Enquanto o venv está ativado, pip instala na pasta do projeto, não no sistema. Desative com deactivate quando terminar.

Fixe suas dependências

Salve a lista de pacotes instalados para que outros (inclusive você no futuro) possam recriar o mesmo ambiente:

pip freeze > requirements.txt

Depois mais tarde:

pip install -r requirements.txt

Ferramentas como Poetry, pipenv e uv lidam com isso de forma mais ergonômica, mas o fluxo pip + requirements.txt ainda é ok para aprender.

Escrevendo seus próprios módulos

Quando você tem funções que quer reusar entre arquivos, coloque no seu próprio módulo.
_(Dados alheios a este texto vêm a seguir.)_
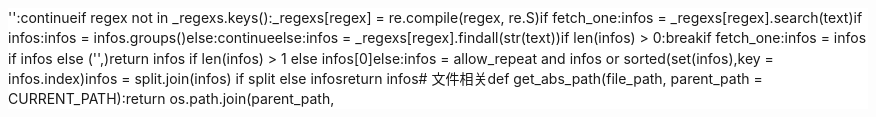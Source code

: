 '':</td></tr><tr><td id="L28" class="blob-num js-line-number js-code-nav-line-number js-blob-rnum" data-line-number="28"></td><td id="LC28" class="blob-code blob-code-inner js-file-line">continue</td></tr><tr><td id="L29" class="blob-num js-line-number js-code-nav-line-number js-blob-rnum" data-line-number="29"></td><td id="LC29" class="blob-code blob-code-inner js-file-line"></td></tr><tr><td id="L30" class="blob-num js-line-number js-code-nav-line-number js-blob-rnum" data-line-number="30"></td><td id="LC30" class="blob-code blob-code-inner js-file-line">if regex not in _regexs.keys():</td></tr><tr><td id="L31" class="blob-num js-line-number js-code-nav-line-number js-blob-rnum" data-line-number="31"></td><td id="LC31" class="blob-code blob-code-inner js-file-line">_regexs[regex] = re.compile(regex, re.S)</td></tr><tr><td id="L32" class="blob-num js-line-number js-code-nav-line-number js-blob-rnum" data-line-number="32"></td><td id="LC32" class="blob-code blob-code-inner js-file-line"></td></tr><tr><td id="L33" class="blob-num js-line-number js-code-nav-line-number js-blob-rnum" data-line-number="33"></td><td id="LC33" class="blob-code blob-code-inner js-file-line">if fetch_one:</td></tr><tr><td id="L34" class="blob-num js-line-number js-code-nav-line-number js-blob-rnum" data-line-number="34"></td><td id="LC34" class="blob-code blob-code-inner js-file-line">infos = _regexs[regex].search(text)</td></tr><tr><td id="L35" class="blob-num js-line-number js-code-nav-line-number js-blob-rnum" data-line-number="35"></td><td id="LC35" class="blob-code blob-code-inner js-file-line">if infos:</td></tr><tr><td id="L36" class="blob-num js-line-number js-code-nav-line-number js-blob-rnum" data-line-number="36"></td><td id="LC36" class="blob-code blob-code-inner js-file-line">infos = infos.groups()</td></tr><tr><td id="L37" class="blob-num js-line-number js-code-nav-line-number js-blob-rnum" data-line-number="37"></td><td id="LC37" class="blob-code blob-code-inner js-file-line">else:</td></tr><tr><td id="L38" class="blob-num js-line-number js-code-nav-line-number js-blob-rnum" data-line-number="38"></td><td id="LC38" class="blob-code blob-code-inner js-file-line">continue</td></tr><tr><td id="L39" class="blob-num js-line-number js-code-nav-line-number js-blob-rnum" data-line-number="39"></td><td id="LC39" class="blob-code blob-code-inner js-file-line">else:</td></tr><tr><td id="L40" class="blob-num js-line-number js-code-nav-line-number js-blob-rnum" data-line-number="40"></td><td id="LC40" class="blob-code blob-code-inner js-file-line">infos = _regexs[regex].findall(str(text))</td></tr><tr><td id="L41" class="blob-num js-line-number js-code-nav-line-number js-blob-rnum" data-line-number="41"></td><td id="LC41" class="blob-code blob-code-inner js-file-line"></td></tr><tr><td id="L42" class="blob-num js-line-number js-code-nav-line-number js-blob-rnum" data-line-number="42"></td><td id="LC42" class="blob-code blob-code-inner js-file-line">if len(infos) &gt; 0:</td></tr><tr><td id="L43" class="blob-num js-line-number js-code-nav-line-number js-blob-rnum" data-line-number="43"></td><td id="LC43" class="blob-code blob-code-inner js-file-line">break</td></tr><tr><td id="L44" class="blob-num js-line-number js-code-nav-line-number js-blob-rnum" data-line-number="44"></td><td id="LC44" class="blob-code blob-code-inner js-file-line"></td></tr><tr><td id="L45" class="blob-num js-line-number js-code-nav-line-number js-blob-rnum" data-line-number="45"></td><td id="LC45" class="blob-code blob-code-inner js-file-line">if fetch_one:</td></tr><tr><td id="L46" class="blob-num js-line-number js-code-nav-line-number js-blob-rnum" data-line-number="46"></td><td id="LC46" class="blob-code blob-code-inner js-file-line">infos = infos if infos else ('',)</td></tr><tr><td id="L47" class="blob-num js-line-number js-code-nav-line-number js-blob-rnum" data-line-number="47"></td><td id="LC47" class="blob-code blob-code-inner js-file-line">return infos if len(infos) &gt; 1 else infos[0]</td></tr><tr><td id="L48" class="blob-num js-line-number js-code-nav-line-number js-blob-rnum" data-line-number="48"></td><td id="LC48" class="blob-code blob-code-inner js-file-line">else:</td></tr><tr><td id="L49" class="blob-num js-line-number js-code-nav-line-number js-blob-rnum" data-line-number="49"></td><td id="LC49" class="blob-code blob-code-inner js-file-line">infos = allow_repeat and infos or sorted(set(infos),key = infos.index)</td></tr><tr><td id="L50" class="blob-num js-line-number js-code-nav-line-number js-blob-rnum" data-line-number="50"></td><td id="LC50" class="blob-code blob-code-inner js-file-line">infos = split.join(infos) if split else infos</td></tr><tr><td id="L51" class="blob-num js-line-number js-code-nav-line-number js-blob-rnum" data-line-number="51"></td><td id="LC51" class="blob-code blob-code-inner js-file-line">return infos</td></tr><tr><td id="L52" class="blob-num js-line-number js-code-nav-line-number js-blob-rnum" data-line-number="52"></td><td id="LC52" class="blob-code blob-code-inner js-file-line"></td></tr><tr><td id="L53" class="blob-num js-line-number js-code-nav-line-number js-blob-rnum" data-line-number="53"></td><td id="LC53" class="blob-code blob-code-inner js-file-line"># 文件相关</td></tr><tr><td id="L54" class="blob-num js-line-number js-code-nav-line-number js-blob-rnum" data-line-number="54"></td><td id="LC54" class="blob-code blob-code-inner js-file-line"></td></tr><tr><td id="L55" class="blob-num js-line-number js-code-nav-line-number js-blob-rnum" data-line-number="55"></td><td id="LC55" class="blob-code blob-code-inner js-file-line">def get_abs_path(file_path, parent_path = CURRENT_PATH):</td></tr><tr><td id="L56" class="blob-num js-line-number js-code-nav-line-number js-blob-rnum" data-line-number="56"></td><td id="LC56" class="blob-code blob-code-inner js-file-line">return os.path.join(parent_path,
Convenções de nome:

  • Nomes de arquivo devem ser lower_snake_case.py.
  • Funções e variáveis de nível de módulo também lower_snake_case.
  • Classes usam PascalCase.
# shopping.py
PRICES = {"apple": 0.50, "bread": 2.00}

def total(items):
    return sum(PRICES[item] for item in items)
# main.py
from shopping import total, PRICES

print(total(["apple", "bread"]))
print(PRICES)

Se dois arquivos na mesma pasta se importam mutuamente, você pode acidentalmente criar um import circular. A correção usual é mover o código compartilhado para um terceiro arquivo que os dois importam.

Pacotes: pastas de módulos

Quando você tem mais do que um punhado de módulos, agrupe num pacote — uma pasta com um arquivo __init__.py dentro:

myproject/
├── main.py
└── utils/
    ├── __init__.py
    ├── text.py
    └── numbers.py

Aí:

from utils.text import slugify
from utils import numbers

print(slugify("Hello, World"))
print(numbers.mean([1, 2, 3]))

O __init__.py pode ser vazio; a presença dele é o que faz utils ser um pacote. O Python moderno também suporta "namespace packages" sem __init__.py, mas para começar, a versão explícita é mais clara.

Uma lista curta quando imports quebram

  • "ModuleNotFoundError: No module named X". Ou o pacote não está instalado, ou você está rodando Python de um interpretador diferente do que rodou pip install. Num venv, garanta que o venv está ativado.
  • "ImportError: cannot import name Y from X". O módulo existe, mas o nome que você pediu não está lá. Procure typos e olhe o conteúdo real do módulo.
  • "Circular import". Dois módulos se importam. Mova o código compartilhado para um terceiro módulo.

Próxima: instalando pacotes de terceiros

Seus próprios módulos te levam longe, mas a maioria dos projetos reais também puxa bibliotecas do PyPI — requests, pandas, um framework de teste. A próxima página cobre pip, como instalar pacotes de forma limpa e como registrar do que seu projeto depende.

Perguntas frequentes

O que é um módulo em Python?

Um módulo é qualquer arquivo .py. Arquivos Python automaticamente viram módulos — você importa pelo nome (sem o .py). A biblioteca padrão é uma grande coleção de módulos embutidos como math, json e datetime que vêm com toda instalação do Python.

Qual a diferença entre import X e from X import Y?

import X importa o módulo inteiro e você acessa coisas dentro com X.algo. from X import Y puxa só Y para seu namespace para usar como Y diretamente. A primeira forma é mais segura (sem colisões de nome); a segunda é mais compacta.

Como instalo um pacote Python?

Use pip install nome_do_pacote no terminal. pip é o gerenciador de pacotes do Python e vem junto com instalações modernas. Para isolamento de projeto, crie um ambiente virtual primeiro para pacotes instalados não vazarem entre projetos.